More and more families and shared households are facing a common challenge on a wider scale. The challenge is the shortage of funds. The economy’s current state as well as the surge of job losses in this nation has left many families turning to new alternatives that would have never been previously considered. We hear many testimonies and have been called “life savers” in many cases during hard times. One customer reported that she was able to use a cash advance to avoid the high Non-Sufficient Funds (NSF – learn more here) charged by the banks. The average bank fee for (NSF) $35 per charge, compared to the finance fees charged by most payday lending companies which start at around $15-$20 and up. Many have depleted savings, and borrow money from friends and family to get by during critical times. Many have taken on jobs that pay far less than what the household was accustomed to bringing in. While the unemployment rate is steady and job creation and development has been slow, many have begun to entertain the thought of obtaining short term loans. This is where the Payday Loan industry fits into the picture.
Who are some of the consumers of payday loans? Having to borrow money is obviously not something most families like to report.
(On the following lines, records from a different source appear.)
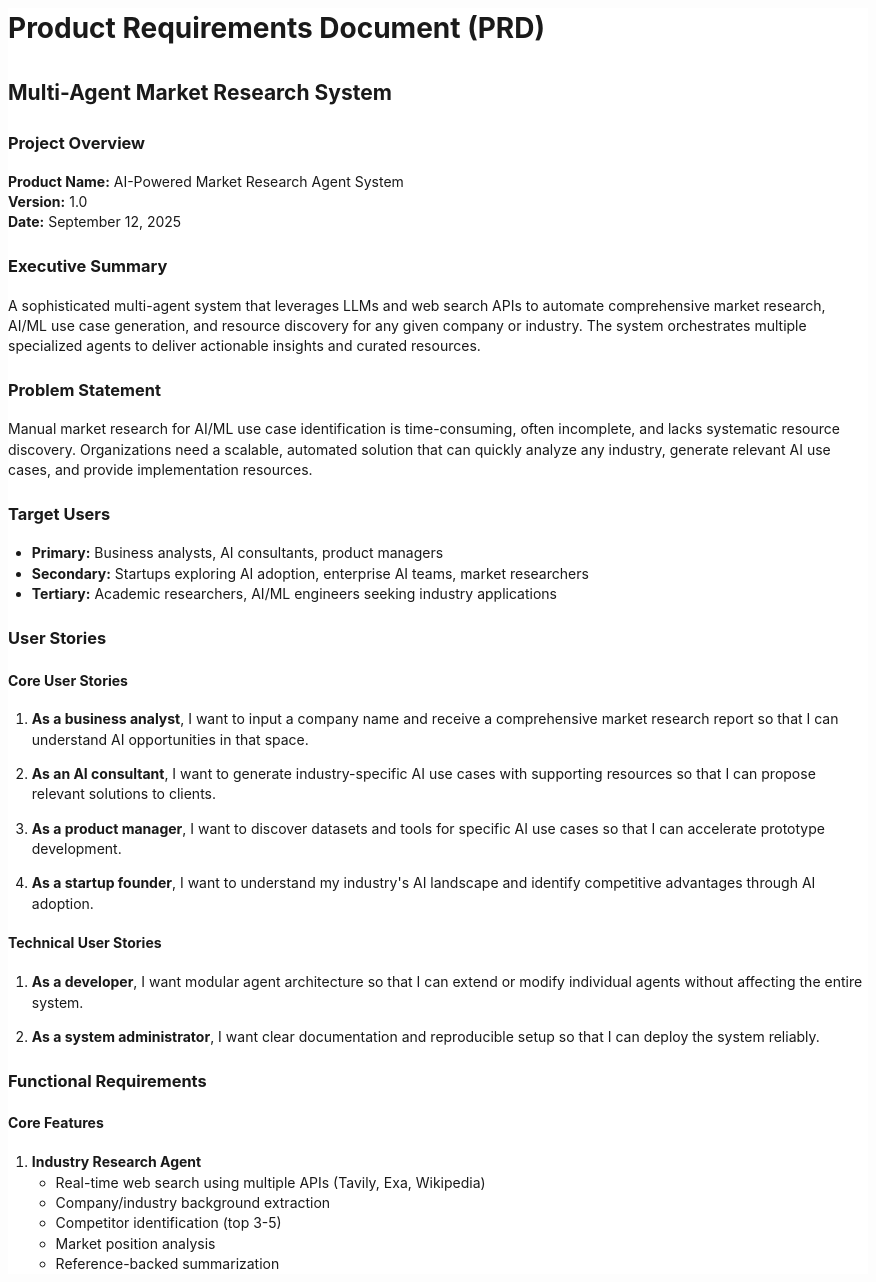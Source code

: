 # Product Requirements Document (PRD)
## Multi-Agent Market Research System

### Project Overview
**Product Name:** AI-Powered Market Research Agent System  
**Version:** 1.0  
**Date:** September 12, 2025  

### Executive Summary
A sophisticated multi-agent system that leverages LLMs and web search APIs to automate comprehensive market research, AI/ML use case generation, and resource discovery for any given company or industry. The system orchestrates multiple specialized agents to deliver actionable insights and curated resources.

### Problem Statement
Manual market research for AI/ML use case identification is time-consuming, often incomplete, and lacks systematic resource discovery. Organizations need a scalable, automated solution that can quickly analyze any industry, generate relevant AI use cases, and provide implementation resources.

### Target Users
- **Primary:** Business analysts, AI consultants, product managers
- **Secondary:** Startups exploring AI adoption, enterprise AI teams, market researchers
- **Tertiary:** Academic researchers, AI/ML engineers seeking industry applications

### User Stories

#### Core User Stories
1. **As a business analyst**, I want to input a company name and receive a comprehensive market research report so that I can understand AI opportunities in that space.

2. **As an AI consultant**, I want to generate industry-specific AI use cases with supporting resources so that I can propose relevant solutions to clients.

3. **As a product manager**, I want to discover datasets and tools for specific AI use cases so that I can accelerate prototype development.

4. **As a startup founder**, I want to understand my industry's AI landscape and identify competitive advantages through AI adoption.

#### Technical User Stories
1. **As a developer**, I want modular agent architecture so that I can extend or modify individual agents without affecting the entire system.

2. **As a system administrator**, I want clear documentation and reproducible setup so that I can deploy the system reliably.

### Functional Requirements

#### Core Features
1. **Industry Research Agent**
   - Real-time web search using multiple APIs (Tavily, Exa, Wikipedia)
   - Company/industry background extraction
   - Competitor identification (top 3-5)
   - Market position analysis
   - Reference-backed summarization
However, according to the Survey of Consumer Finance Data (SCF) the average consumer of a payday loan is approximately aged 36-39, is Caucasian, and has some college education, but no degree. Another %19 of borrowers taking out payday loans do have a college degree. Industry figures as well as the SCF’s data show that the mean income for families who took out a cash advance payday loans was in the range but not much over $32,000, whereas the households bringing an income closer to $80,000 and above were less likely to take out a payday loan. The Federation of International Civil Servants Association reports that their payday loan borrowers have an average household income of more than $40,000. Another report stated that the average family income for families taking out payday loans ranged between $25,000 to $49,000.
Much can be said from this data. Not only does it thwart the previous information stating that guaranteed payday loans were only utilized by low income households, but it shows the frequent use of these loans by families with both low income and middle class incomes. It also clearly addresses the necessity of having access to this type of service for both income levels.